The Envirofacts Data Service API program consists of a single landing page, with an overview of how to use the API, and a myriad of pages below, that explain the underlying data model put to use. The API is what I consider a very resource driven API design, meaning it reflects the database resource it came from, and not much emphasis on how the API driven resources will be used.

While the API does use the URL, it uses few of the other HTTP components that make some RESTful.

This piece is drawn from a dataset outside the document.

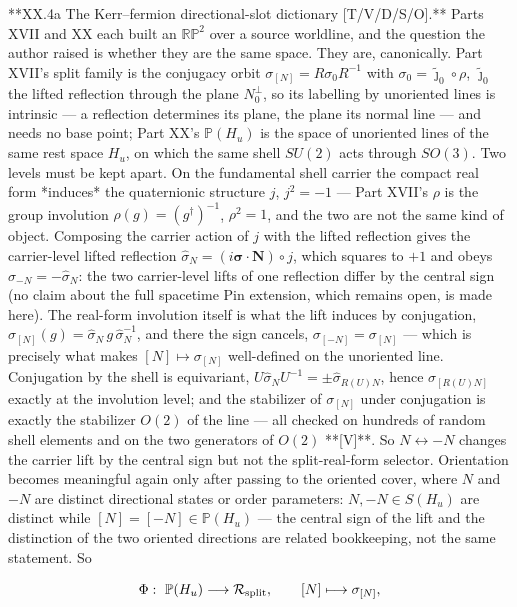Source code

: **XX.4a The Kerr–fermion directional-slot dictionary [T/V/D/S/O].** Parts XVII and XX each built an $\mathbb{RP}^2$ over a source worldline, and the question the author raised is whether they are the same space. They are, canonically. Part XVII's split family is the conjugacy orbit $\sigma_{[N]} = R\sigma_0R^{-1}$ with $\sigma_0 = \tilde\jmath_0\circ\rho$, $\tilde\jmath_0$ the lifted reflection through the plane $N_0^\perp$, so its labelling by unoriented lines is intrinsic — a reflection determines its plane, the plane its normal line — and needs no base point; Part XX's $\mathbb P(H_u)$ is the space of unoriented lines of the same rest space $H_u$, on which the same shell $SU(2)$ acts through $SO(3)$. Two levels must be kept apart. On the fundamental shell carrier the compact real form *induces* the quaternionic structure $j$, $j^2 = -1$ — Part XVII's $\rho$ is the group involution $\rho(g) = (g^\dagger)^{-1}$, $\rho^2 = 1$, and the two are not the same kind of object. Composing the carrier action of $j$ with the lifted reflection gives the carrier-level lifted reflection $\hat\sigma_N = (i\boldsymbol\sigma\cdot\mathbf N)\circ j$, which squares to $+1$ and obeys $\hat\sigma_{-N} = -\hat\sigma_N$: the two carrier-level lifts of one reflection differ by the central sign (no claim about the full spacetime Pin extension, which remains open, is made here). The real-form involution itself is what the lift induces by conjugation, $\sigma_{[N]}(g) = \hat\sigma_N\,g\,\hat\sigma_N^{-1}$, and there the sign cancels, $\sigma_{[-N]} = \sigma_{[N]}$ — which is precisely what makes $[N]\mapsto\sigma_{[N]}$ well-defined on the unoriented line. Conjugation by the shell is equivariant, $U\hat\sigma_NU^{-1} = \pm\hat\sigma_{R(U)N}$, hence $\sigma_{[R(U)N]}$ exactly at the involution level; and the stabilizer of $\sigma_{[N]}$ under conjugation is exactly the stabilizer $O(2)$ of the line — all checked on hundreds of random shell elements and on the two generators of $O(2)$ **[V]**. So $N\leftrightarrow-N$ changes the carrier lift by the central sign but not the split-real-form selector. Orientation becomes meaningful again only after passing to the oriented cover, where $N$ and $-N$ are distinct directional states or order parameters: $N,-N\in S(H_u)$ are distinct while $[N] = [-N]\in\mathbb P(H_u)$ — the central sign of the lift and the distinction of the two oriented directions are related bookkeeping, not the same statement. So

$$\Phi:\ \mathbb P(H_u)\longrightarrow\mathcal R_{\rm split},\qquad [N]\longmapsto\sigma_{[N]},$$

I can see how the design would make sense to a database engineer, but will be a little confusing for API developers.

After looking beyond this portal I have since found other possible APIs, but honestly they are often even more incoherent than the Envirofacts Data Service API. I'm not trying to review the entire EPA API efforts, and will be specifically focusing on the resources available in the Envirofacts Data Service API for this round.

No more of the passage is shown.